Preliminary neuroimaging studies suggest that patients with the 'compulsive hoarding syndrome' may be a neurobiologically distinct variant of obsessive-compulsive disorder (OCD) but further research is needed. A total of 29 OCD patients (13 with and 16 without prominent hoarding symptoms) and 21 healthy controls of both sexes participated in two functional magnetic resonance imaging experiments consisting of the provocation of hoarding-related and symptom-unrelated (aversive control) anxiety. In response to the hoarding-related (but not symptom-unrelated) anxiety provocation, OCD patients with prominent hoarding symptoms showed greater activation in bilateral anterior ventromedial prefrontal cortex (VMPFC) than patients without hoarding symptoms and healthy controls. In the entire patient group (n=29), provoked anxiety was positively correlated with activation in a frontolimbic network that included the anterior VMPFC, medial temporal structures, thalamus and sensorimotor cortex.
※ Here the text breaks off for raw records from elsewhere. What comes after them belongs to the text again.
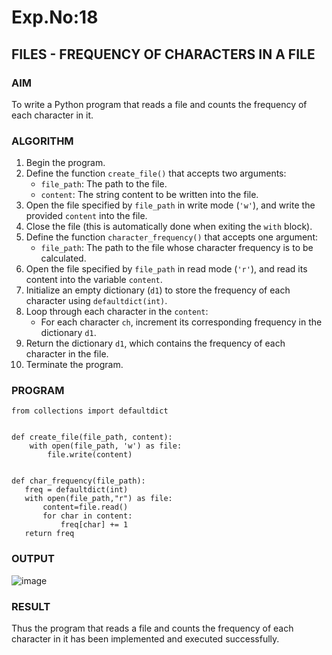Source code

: # Exp.No:18  
## FILES - FREQUENCY OF CHARACTERS IN A FILE

### AIM  
To write a Python program that reads a file and counts the frequency of each character in it.

### ALGORITHM

1. Begin the program.  
2. Define the function `create_file()` that accepts two arguments:  
   - `file_path`: The path to the file.  
   - `content`: The string content to be written into the file.  
3. Open the file specified by `file_path` in write mode (`'w'`), and write the provided `content` into the file.  
4. Close the file (this is automatically done when exiting the `with` block).  
5. Define the function `character_frequency()` that accepts one argument:  
   - `file_path`: The path to the file whose character frequency is to be calculated.  
6. Open the file specified by `file_path` in read mode (`'r'`), and read its content into the variable `content`.  
7. Initialize an empty dictionary (`d1`) to store the frequency of each character using `defaultdict(int)`.  
8. Loop through each character in the `content`:  
   - For each character `ch`, increment its corresponding frequency in the dictionary `d1`.  
9. Return the dictionary `d1`, which contains the frequency of each character in the file.  
10. Terminate the program.

### PROGRAM

```
from collections import defaultdict


def create_file(file_path, content):
    with open(file_path, 'w') as file:
        file.write(content)


def char_frequency(file_path):
   freq = defaultdict(int)
   with open(file_path,"r") as file:
       content=file.read()
       for char in content:
           freq[char] += 1
   return freq
```


### OUTPUT
![image](https://github.com/user-attachments/assets/166e27a6-45c2-4deb-bcaf-17e2eeaf81f5)

### RESULT
Thus the program that reads a file and counts the frequency of each character in it has been implemented and executed successfully.
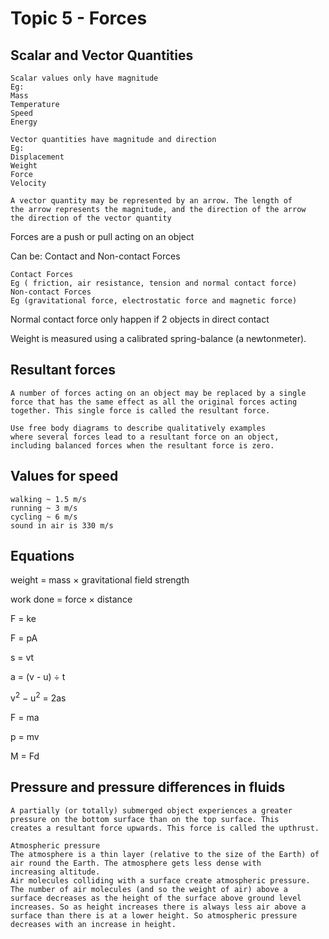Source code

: # Topic 5 - Forces

## Scalar and Vector Quantities
```
Scalar values only have magnitude
Eg:
Mass
Temperature
Speed
Energy

Vector quantities have magnitude and direction
Eg:
Displacement
Weight
Force
Velocity

A vector quantity may be represented by an arrow. The length of
the arrow represents the magnitude, and the direction of the arrow
the direction of the vector quantity
```

Forces are a push or pull acting on an object

Can be: Contact and Non-contact Forces

```
Contact Forces
Eg ( friction, air resistance, tension and normal contact force)
Non-contact Forces
Eg (gravitational force, electrostatic force and magnetic force)
```

Normal contact force only happen if 2 objects in direct contact

Weight is measured using a calibrated spring-balance (a newtonmeter).

## Resultant forces
```
A number of forces acting on an object may be replaced by a single
force that has the same effect as all the original forces acting
together. This single force is called the resultant force.

Use free body diagrams to describe qualitatively examples
where several forces lead to a resultant force on an object,
including balanced forces when the resultant force is zero.
```

## Values for speed
```
walking ̴ 1.5 m/s
running ̴ 3 m/s
cycling ̴ 6 m/s
sound in air is 330 m/s
```

## Equations

weight  = mass  × gravitational field strength

work done = force × distance

F = ke

F = pA

s = vt

a = (v - u) ÷ t

v<sup>2</sup> −  u<sup>2</sup> = 2as

F = ma

p = mv

M = Fd


## Pressure and pressure differences in fluids
```
A partially (or totally) submerged object experiences a greater
pressure on the bottom surface than on the top surface. This
creates a resultant force upwards. This force is called the upthrust.

Atmospheric pressure
The atmosphere is a thin layer (relative to the size of the Earth) of
air round the Earth. The atmosphere gets less dense with
increasing altitude.
Air molecules colliding with a surface create atmospheric pressure.
The number of air molecules (and so the weight of air) above a
surface decreases as the height of the surface above ground level
increases. So as height increases there is always less air above a
surface than there is at a lower height. So atmospheric pressure
decreases with an increase in height.
```
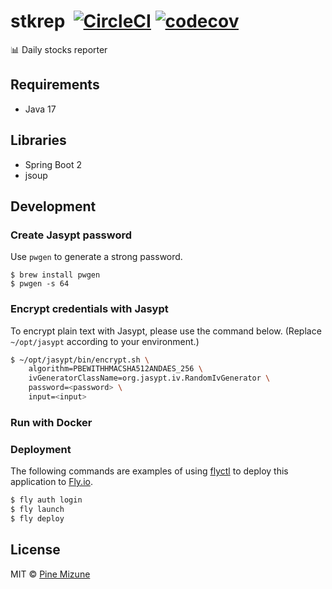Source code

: # stkrep &nbsp;[![CircleCI](https://circleci.com/gh/pine/stkrep/tree/main.svg?style=shield)](https://circleci.com/gh/pine/stkrep/tree/main) [![codecov](https://codecov.io/gh/pine/stkrep/branch/main/graph/badge.svg)](https://codecov.io/gh/pine/stkrep)

:bar_chart: Daily stocks reporter

## Requirements
- Java 17

## Libraries
- Spring Boot 2
- jsoup

## Development
### Create Jasypt password
Use `pwgen` to generate a strong password.

```shell
$ brew install pwgen
$ pwgen -s 64
```

### Encrypt credentials with Jasypt
To encrypt plain text with Jasypt, please use the command below.
(Replace `~/opt/jasypt` according to your environment.)

```sh
$ ~/opt/jasypt/bin/encrypt.sh \
    algorithm=PBEWITHHMACSHA512ANDAES_256 \
    ivGeneratorClassName=org.jasypt.iv.RandomIvGenerator \
    password=<password> \
    input=<input>
```

### Run with Docker



### Deployment
The following commands are examples of using [flyctl](https://fly.io/docs/hands-on/install-flyctl/) to deploy this application to [Fly.io](https://fly.io/).

```sh
$ fly auth login
$ fly launch
$ fly deploy
```

## License

MIT &copy; [Pine Mizune](https://profile.pine.moe/)
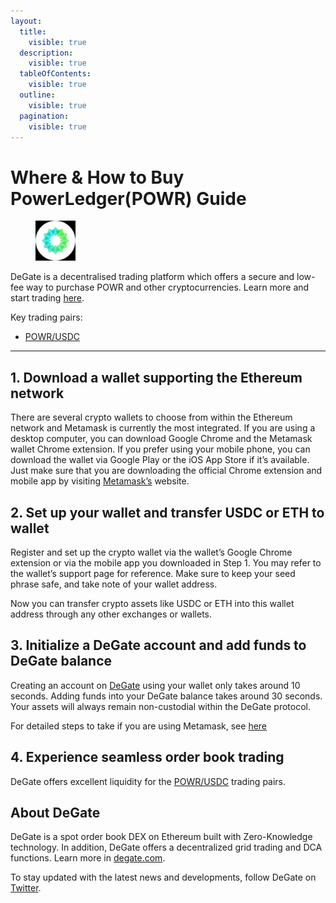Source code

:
 ```yaml
---
layout:
  title:
    visible: true
  description:
    visible: true
  tableOfContents:
    visible: true
  outline:
    visible: true
  pagination:
    visible: true
---
```


# Where & How to Buy PowerLedger(POWR) Guide

<figure><img src="../.gitbook/assets/powr_0x595832f8fc6bf59c85c527fec3740a1b7a3612691716285086398.jpg" alt="POWR" width="64"><figcaption></figcaption></figure>

DeGate is a decentralised trading platform which offers a secure and low-fee way to purchase POWR and other cryptocurrencies. Learn more and start trading [here](https://app.degate.com/trade/USDC/0x595832f8fc6bf59c85c527fec3740a1b7a361269?utm_source=howtobuy).&#x20;

Key trading pairs:

* [POWR/USDC](https://app.degate.com/trade/USDC/0x595832f8fc6bf59c85c527fec3740a1b7a361269?utm_source=howtobuy)

***

## 1. Download a wallet supporting the Ethereum network

There are several crypto wallets to choose from within the Ethereum network and Metamask is currently the most integrated. If you are using a desktop computer, you can download Google Chrome and the Metamask wallet Chrome extension. If you prefer using your mobile phone, you can download the wallet via Google Play or the iOS App Store if it’s available. Just make sure that you are downloading the official Chrome extension and mobile app by visiting [Metamask’s](https://metamask.io/) website.

## 2. Set up your wallet and transfer USDC or ETH to wallet

Register and set up the crypto wallet via the wallet’s Google Chrome extension or via the mobile app you downloaded in Step 1. You may refer to the wallet’s support page for reference. Make sure to keep your seed phrase safe, and take note of your wallet address.&#x20;

Now you can transfer crypto assets like USDC or ETH into this wallet address through any other exchanges or wallets.

## 3. Initialize a DeGate account and add funds to DeGate balance

Creating an account on [DeGate](https://app.degate.com/?utm_source=POWR_howtobuy) using your wallet only takes around 10 seconds. Adding funds into your DeGate balance takes around 30 seconds. Your assets will always remain non-custodial within the DeGate protocol.

For detailed steps to take if you are using Metamask, see [here](https://docs.degate.com/v/product_en/main-features/wallet-connectivity/metamask)

## 4. Experience seamless order book trading

DeGate offers excellent liquidity for the [POWR/USDC](https://app.degate.com/trade/USDC/0x595832f8fc6bf59c85c527fec3740a1b7a361269?utm_source=howtobuy) trading pairs.&#x20;

## About DeGate

DeGate is a spot order book DEX on Ethereum built with Zero-Knowledge technology. In addition, DeGate offers a decentralized grid trading and DCA functions.  Learn more in [degate.com](https://degate.com/?utm_source=POWR_howtobuy).

To stay updated with the latest news and developments, follow DeGate on [Twitter](https://twitter.com/degatedex).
Negative correlations were observed in the left dorsal anterior cingulate gyrus, bilateral temporal cortex, bilateral dorsolateral/medial prefrontal regions, basal ganglia and parieto-occipital regions. These results were independent from the effects of age, sex, level of education, state anxiety, depression, comorbidity and use of medication. The findings are consistent with the animal and lesion literature and several landmark clinical features of compulsive hoarding, particularly decision-making difficulties. Whether the results are generalizable to hoarders who do not meet criteria for OCD remains to be investigated.Molecular Psychiatry advance online publication, 8 January 2008; doi:10.1038/sj.mp.4002129.
The worst phrase in the world still is "I'm from the government and I'm here to help." There is bad science all over the government (particularly the FDA). Fortunately laws which try to restrict rights based on what *may* happen tend to be stricken down quickly.
We hope that this is still the case.